16 years have passed since Bob Carlos Clarke’s last exhibition in 2004 at The Little Black Gallery in London. Two years later he committed suicide.
If you look him up online, you will find out that Bob Carlos Clarke was born in Cork, Ireland in 1950. He moved to England to study art and design at The West Sussex College of Art where he developed an interest in photography. After that he went on to The London College of Printing, and then he completed his MA at the Royal College of Art in 1975. You know, just in case.
What you need to know instead, it’s that he basically worked in virtually all photographic genres, winning numerous awards for his commercial campaigns, acknowledgement for his photo reportages and portraits of celebrities. He was internationally acclaimed from collectors of fine art prints. I am pretty sure you have seen some of his work even thou you didn’t know it was his.
“One of the great photographic image-makers of the last few decades”
Terence Pepper, Curator of Photographs at the National Portrait Gallery
Bob Carlos Clarke produced six books: The Illustrated Delta of Venus (1979), Obsession (1981), The Dark Summer (1985), White Heat (1990), Shooting Sex (2002), and Love Dolls Never Die (2004).
His photographs are weird, wonderful, and erotic
Carlos Clarke was heavily influenced by Allen Jones, a friends whose work drew heavily on fetishism. His first encounter with rubber and latex was when the publisher of a fetish magazine contacted him to shoot for his publication.
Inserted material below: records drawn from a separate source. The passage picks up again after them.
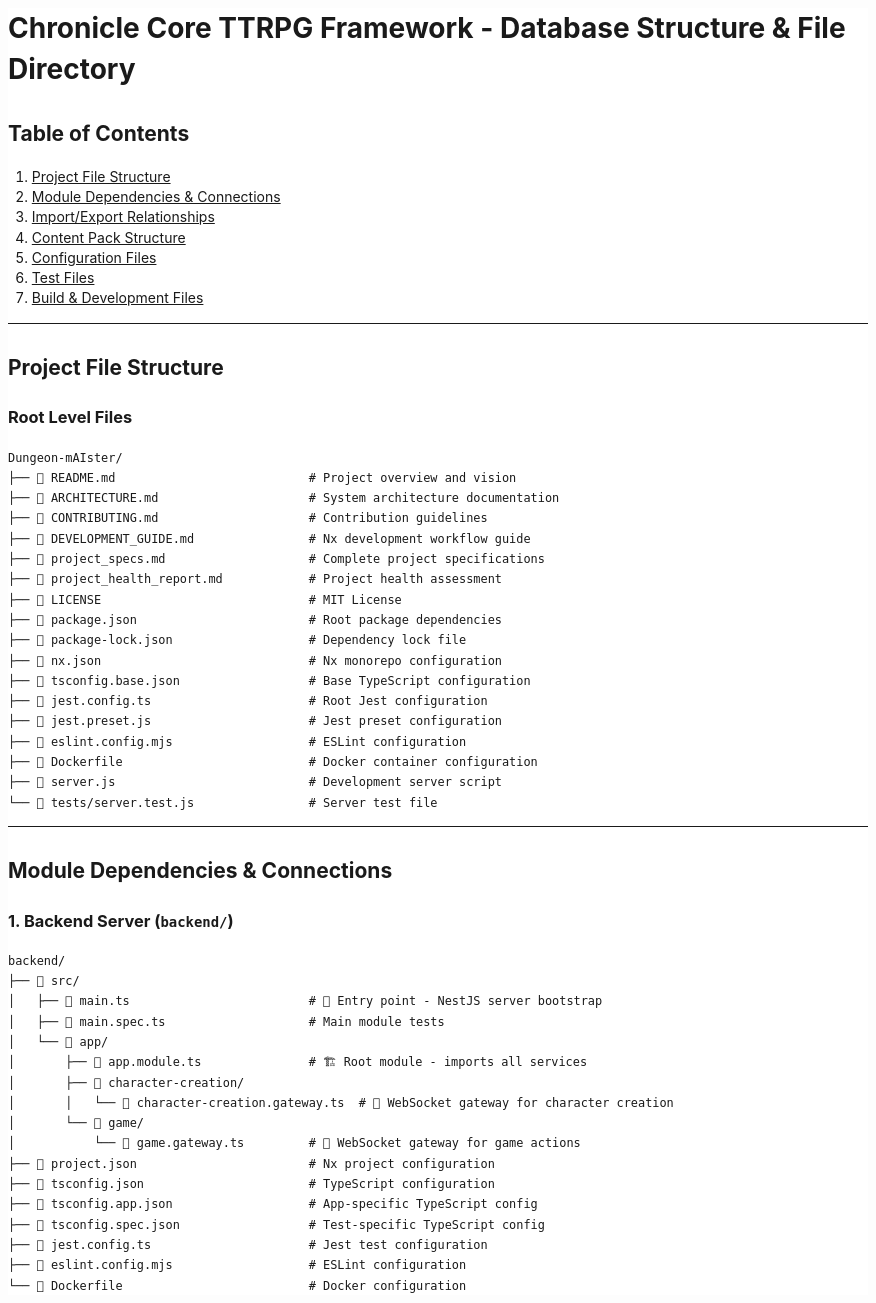 # Chronicle Core TTRPG Framework - Database Structure & File Directory

## Table of Contents
1. [Project File Structure](#project-file-structure)
2. [Module Dependencies & Connections](#module-dependencies--connections)
3. [Import/Export Relationships](#importexport-relationships)
4. [Content Pack Structure](#content-pack-structure)
5. [Configuration Files](#configuration-files)
6. [Test Files](#test-files)
7. [Build & Development Files](#build--development-files)

---

## Project File Structure

### Root Level Files
```
Dungeon-mAIster/
├── 📄 README.md                           # Project overview and vision
├── 📄 ARCHITECTURE.md                     # System architecture documentation
├── 📄 CONTRIBUTING.md                     # Contribution guidelines
├── 📄 DEVELOPMENT_GUIDE.md                # Nx development workflow guide
├── 📄 project_specs.md                    # Complete project specifications
├── 📄 project_health_report.md            # Project health assessment
├── 📄 LICENSE                             # MIT License
├── 📄 package.json                        # Root package dependencies
├── 📄 package-lock.json                   # Dependency lock file
├── 📄 nx.json                             # Nx monorepo configuration
├── 📄 tsconfig.base.json                  # Base TypeScript configuration
├── 📄 jest.config.ts                      # Root Jest configuration
├── 📄 jest.preset.js                      # Jest preset configuration
├── 📄 eslint.config.mjs                   # ESLint configuration
├── 📄 Dockerfile                          # Docker container configuration
├── 📄 server.js                           # Development server script
└── 📄 tests/server.test.js                # Server test file
```

---

## Module Dependencies & Connections

### 1. Backend Server (`backend/`)
```
backend/
├── 📁 src/
│   ├── 📄 main.ts                         # 🚀 Entry point - NestJS server bootstrap
│   ├── 📄 main.spec.ts                    # Main module tests
│   └── 📁 app/
│       ├── 📄 app.module.ts               # 🏗️ Root module - imports all services
│       ├── 📁 character-creation/
│       │   └── 📄 character-creation.gateway.ts  # 🔌 WebSocket gateway for character creation
│       └── 📁 game/
│           └── 📄 game.gateway.ts         # 🔌 WebSocket gateway for game actions
├── 📄 project.json                        # Nx project configuration
├── 📄 tsconfig.json                       # TypeScript configuration
├── 📄 tsconfig.app.json                   # App-specific TypeScript config
├── 📄 tsconfig.spec.json                  # Test-specific TypeScript config
├── 📄 jest.config.ts                      # Jest test configuration
├── 📄 eslint.config.mjs                   # ESLint configuration
└── 📄 Dockerfile                          # Docker configuration
```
This blog post features photographs from his latest exhibition, Love Dolls Never Die. Here is a brief review of the exhibition by Art.
His photographs featured actresses and public figures. This included Neo-Burlesque performer Dita Von Teese, the ‘Queen of Burlesque’ (more on that here) and actress Rachel Weisz when she was only 26 yo (that was definitely not the last time she wore latex, did you see that gorgeous red latex dress she wore at the last year at the Oscars? remember? When there were still events and gatherings? good times…).
“It’s not a job. It’s an addiction, I could have entertained a fashionable class-A drug habit. But I chose instead to indulge an unfashionable dependence on A-class females”
Bob Carlos Clarke
Bob Carlos Clarke was daringly creative and rather direct, straddling the fine line between erotica and porn.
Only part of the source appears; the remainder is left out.